## WORK INSTRUCTION:
Go through the entries below. Copy out every line that contains "overview".
--------
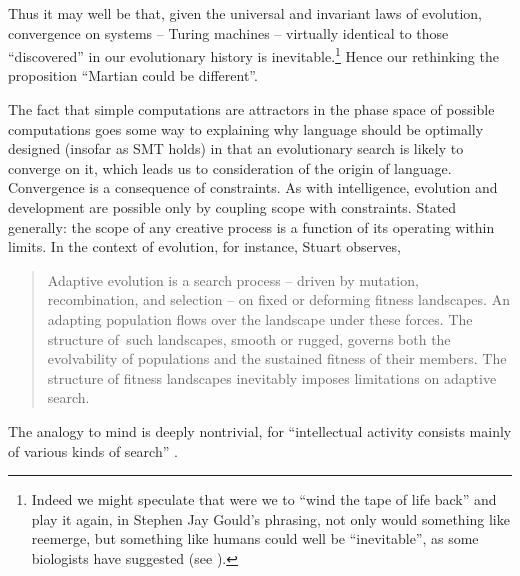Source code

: \documentclass[output=paper]{langsci/langscibook}
\begin{document}
Thus it may well be that, given the universal and invariant laws of evolution,
convergence on systems – Turing machines – virtually identical to those
“discovered” in our evolutionary history is inevitable.\footnote{Indeed we
    might speculate that were we to “wind the tape of life back” and play it
    again, in Stephen Jay Gould’s phrasing, not only would something like 
reemerge, but something like humans could well be “inevitable”, as some
biologists have suggested (see \citealt{ConwayMorris2013}).}  Hence our
rethinking the proposition “Martian could be different”.

The fact that simple computations are attractors in the phase space of possible
computations goes some way to explaining why language should be optimally
designed (insofar as \gls{SMT} holds) in that an evolutionary search is likely to
converge on it, which leads us to consideration of the origin of language.
Convergence is a consequence of constraints. As with intelligence, evolution
and development are possible only by coupling scope with constraints. Stated
generally: the scope of any creative process is a function of its operating
within limits. In the context of evolution, for instance, Stuart
\citet[118]{Kauffman1993} observes, \blockquote{Adaptive evolution is a search
    process – driven by mutation, recombination, and selection – on fixed or
    deforming fitness landscapes. An adapting population flows over the
    landscape under these forces. The structure of~such landscapes, smooth or
    rugged, governs both the evolvability of populations and the sustained
    fitness of their members. The structure of fitness landscapes inevitably
    imposes limitations on adaptive search.} The analogy to mind is deeply
    nontrivial, for “intellectual activity consists mainly of various kinds of
    search” \citep[431]{Turing1948}.
\end{document}
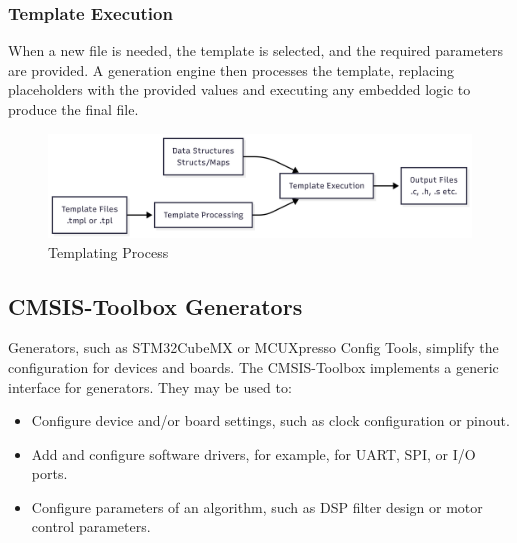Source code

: \subsubsection{Template Execution}
When a new file is needed, the template is selected, and the required parameters are provided. A generation engine then processes the template, replacing placeholders with the provided values and executing any embedded logic to produce the final file.
\begin{figure}[H]
	\centering
	\includegraphics[width=15cm]{img/ST_Summer_Internship/template_workflow.png}
	\caption{Templating Process}
	\label{fig:tempalte_proc}
\end{figure}

\subsection{CMSIS-Toolbox Generators}
Generators, such as STM32CubeMX or MCUXpresso Config Tools, simplify the configuration for devices and boards. The CMSIS-Toolbox implements a generic interface for generators. They may be used to:
\begin{itemize}
	\item Configure device and/or board settings, such as clock configuration or pinout.
	\item Add and configure software drivers, for example, for UART, SPI, or I/O ports.
	\item Configure parameters of an algorithm, such as DSP filter design or motor control parameters.
\end{itemize}
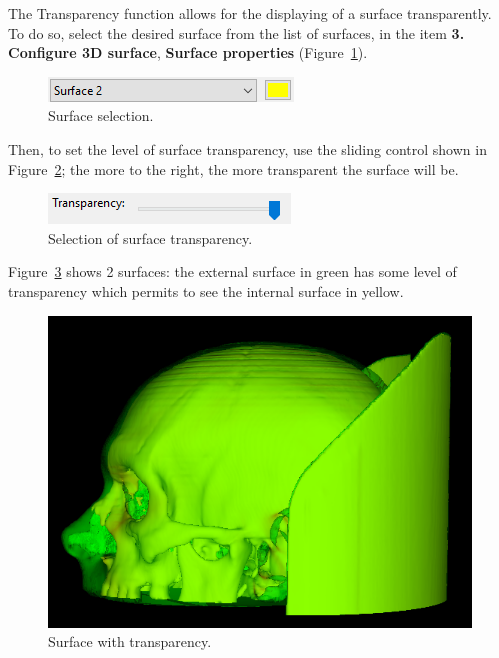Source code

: The Transparency function allows for the displaying of a surface transparently. To do so, select the desired surface from the list of surfaces, in the item \textbf{3. Configure 3D surface}, \textbf{Surface properties} (Figure~\ref{fig:select_surface}).

\begin{figure}[!htb]
\centering
\includegraphics[scale=0.8]{../user_guide_figures/invesalius_screen/surface_select_menu_en.png}
\caption{Surface selection.}
\label{fig:select_surface}
\end{figure}

Then, to set the level of surface transparency, use the sliding control shown in Figure~\ref{fig:select_transparency}; the more to the right, the more transparent the surface will be.

\begin{figure}[!htb]
\centering
\includegraphics[scale=0.7]{../user_guide_figures/invesalius_screen/surface_transparency_en.png}
\caption{Selection of surface transparency.}
\label{fig:select_transparency}
\end{figure}

Figure~\ref{fig:model_transparency} shows 2 surfaces: the external surface in green has some level of transparency which permits to see the internal surface in yellow.

\begin{figure}[!htb]
\centering
\includegraphics[scale=0.3]{../user_guide_figures/invesalius_screen/transparency_2.png}
\caption{Surface with transparency.}
\label{fig:model_transparency}
\end{figure}

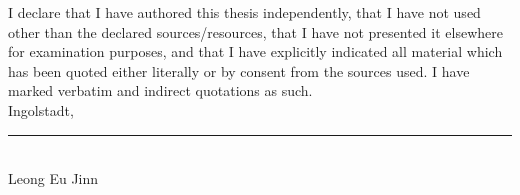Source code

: 
I declare that I have authored this thesis independently, that I have not used other than the declared sources/resources, that I have not presented it elsewhere for examination purposes, and that I have explicitly indicated all material which has been quoted either literally or by consent from the sources used. I have marked verbatim and indirect quotations as such.	\\[2em]
	
Ingolstadt, \rule{0.3\textwidth}{0.4pt}	\\ [1.5cm]
	
Leong Eu Jinn

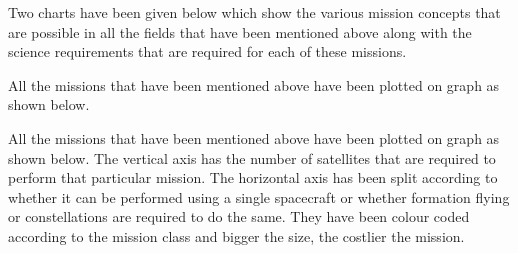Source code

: \vspace{1cm}

Two charts have been given below which show the various mission concepts that are possible in all the fields that have been mentioned above along with the science requirements that are required for each of these missions. 
\newpage

\newpage

\vspace*{15cm} 
All the missions that have been mentioned above have been plotted on graph as shown below. 

All the missions that have been mentioned above have been plotted on graph as shown below. The vertical axis has the number of satellites that are required to perform that particular mission. The horizontal axis has been split according to whether it can be performed using a single spacecraft or whether formation flying or constellations are required to do the same. They have been colour coded according to the mission class and bigger the size, the costlier the mission. 

\newpage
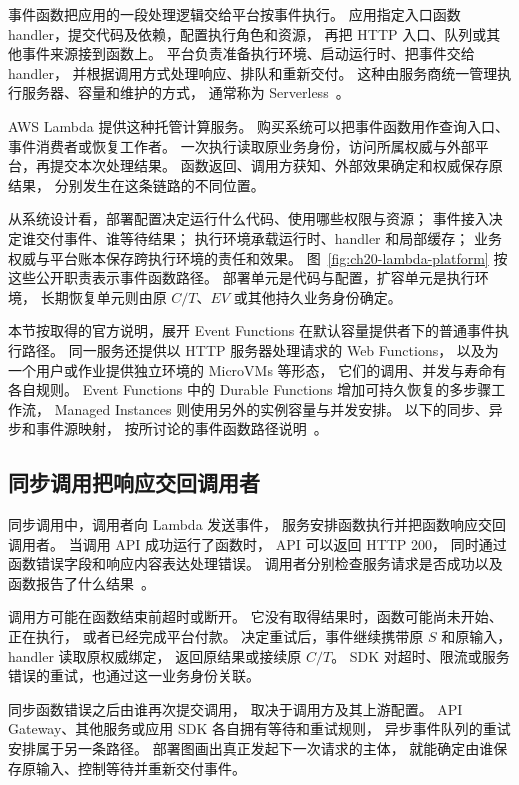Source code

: 事件函数把应用的一段处理逻辑交给平台按事件执行。
应用指定入口函数 handler，提交代码及依赖，配置执行角色和资源，
再把 HTTP 入口、队列或其他事件来源接到函数上。
平台负责准备执行环境、启动运行时、把事件交给 handler，
并根据调用方式处理响应、排队和重新交付。
这种由服务商统一管理执行服务器、容量和维护的方式，
通常称为 Serverless~\cite{lambda-event-overview}。

AWS Lambda 提供这种托管计算服务。
购买系统可以把事件函数用作查询入口、事件消费者或恢复工作者。
一次执行读取原业务身份，访问所属权威与外部平台，再提交本次处理结果。
函数返回、调用方获知、外部效果确定和权威保存原结果，
分别发生在这条链路的不同位置。

从系统设计看，部署配置决定运行什么代码、使用哪些权限与资源；
事件接入决定谁交付事件、谁等待结果；
执行环境承载运行时、handler 和局部缓存；
业务权威与平台账本保存跨执行环境的责任和效果。
图~\ref{fig:ch20-lambda-platform} 按这些公开职责表示事件函数路径。
部署单元是代码与配置，扩容单元是执行环境，
长期恢复单元则由原 $C/T$、$EV$ 或其他持久业务身份确定。


本节按取得的官方说明，展开 Event Functions
在默认容量提供者下的普通事件执行路径。
同一服务还提供以 HTTP 服务器处理请求的 Web Functions，
以及为一个用户或作业提供独立环境的 MicroVMs 等形态，
它们的调用、并发与寿命有各自规则。
Event Functions 中的 Durable Functions
增加可持久恢复的多步骤工作流，
Managed Instances 则使用另外的实例容量与并发安排。
以下的同步、异步和事件源映射，
按所讨论的事件函数路径说明~\cite{lambda-event-overview,lambda-lifecycle}。

\subsection{同步调用把响应交回调用者}

同步调用中，调用者向 Lambda 发送事件，
服务安排函数执行并把函数响应交回调用者。
当调用 API 成功运行了函数时，
API 可以返回 HTTP 200，
同时通过函数错误字段和响应内容表达处理错误。
调用者分别检查服务请求是否成功以及函数报告了什么结果~\cite{lambda-invocation}。

调用方可能在函数结束前超时或断开。
它没有取得结果时，函数可能尚未开始、正在执行，
或者已经完成平台付款。
决定重试后，事件继续携带原 $S$ 和原输入，
handler 读取原权威绑定，
返回原结果或接续原 $C/T$。
SDK 对超时、限流或服务错误的重试，也通过这一业务身份关联。

同步函数错误之后由谁再次提交调用，
取决于调用方及其上游配置。
API Gateway、其他服务或应用 SDK 各自拥有等待和重试规则，
异步事件队列的重试安排属于另一条路径。
部署图画出真正发起下一次请求的主体，
就能确定由谁保存原输入、控制等待并重新交付事件。

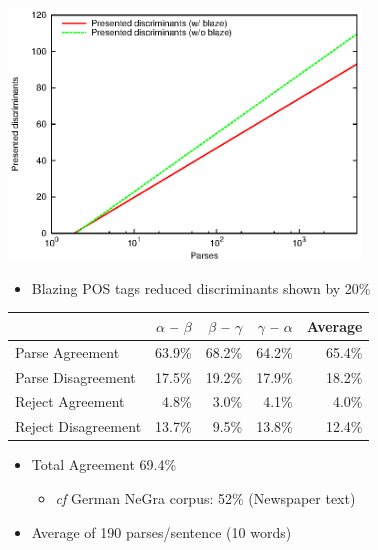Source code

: \documentclass[a4paper,landscape,headrule,footrule,xetex]{foils}
\begin{document}
  \includegraphics[width=0.7\textwidth]{include/parse-decision-presented.eps}
\begin{itemize}
\item Blazing POS tags reduced discriminants shown by 20\%
\end{itemize}


  \begin{tabular}{l|rrr|r}
      & $\alpha$ -- $\beta$  &  $\beta$ -- $\gamma$ & $\gamma$ -- $\alpha$ 
        & \textbf{Average}\\
      \hline
      Parse Agreement & 63.9\% &  68.2\% &  64.2\% &  65.4\% \\  
      Parse Disagreement & 17.5\% &  19.2\% &  17.9\% &  18.2\% \\  
      Reject Agreement &  4.8\%  &   3.0\%  &   4.1\%  &   4.0\% \\  
      Reject Disagreement & 13.7\%  &   9.5\%  &  13.8\%  &  12.4\% \\  
    \end{tabular}
\begin{itemize}
   \item  Total Agreement 69.4\%\
     \begin{itemize}
     \item \textit{cf} German NeGra corpus: 52\% (Newspaper text)
     \end{itemize}
   \item Average of 190 parses/sentence (10 words)
   \end{itemize}

\end{document}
--------
## PROBLEM SOLUTION:
通常称为 Serverless~\cite{lambda-event-overview}。
按所讨论的事件函数路径说明~\cite{lambda-event-overview,lambda-lifecycle}。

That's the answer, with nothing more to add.